— DIRECTIONS FOR THIS TASK —
Repeat the data exactly, leaving out any image.

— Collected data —
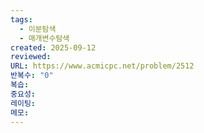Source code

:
 ```yaml
---
tags:
  - 이분탐색
  - 매개변수탐색
created: 2025-09-12
reviewed:
URL: https://www.acmicpc.net/problem/2512
반복수: "0"
복습:
중요성:
레이팅:
메모:
---
```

— FINISHED EXERCISE —
Source code

:
 ```yaml
---
tags:
  - 이분탐색
  - 매개변수탐색
created: 2025-09-12
reviewed:
URL: https://www.acmicpc.net/problem/2512
반복수: "0"
복습:
중요성:
레이팅:
메모:
---
```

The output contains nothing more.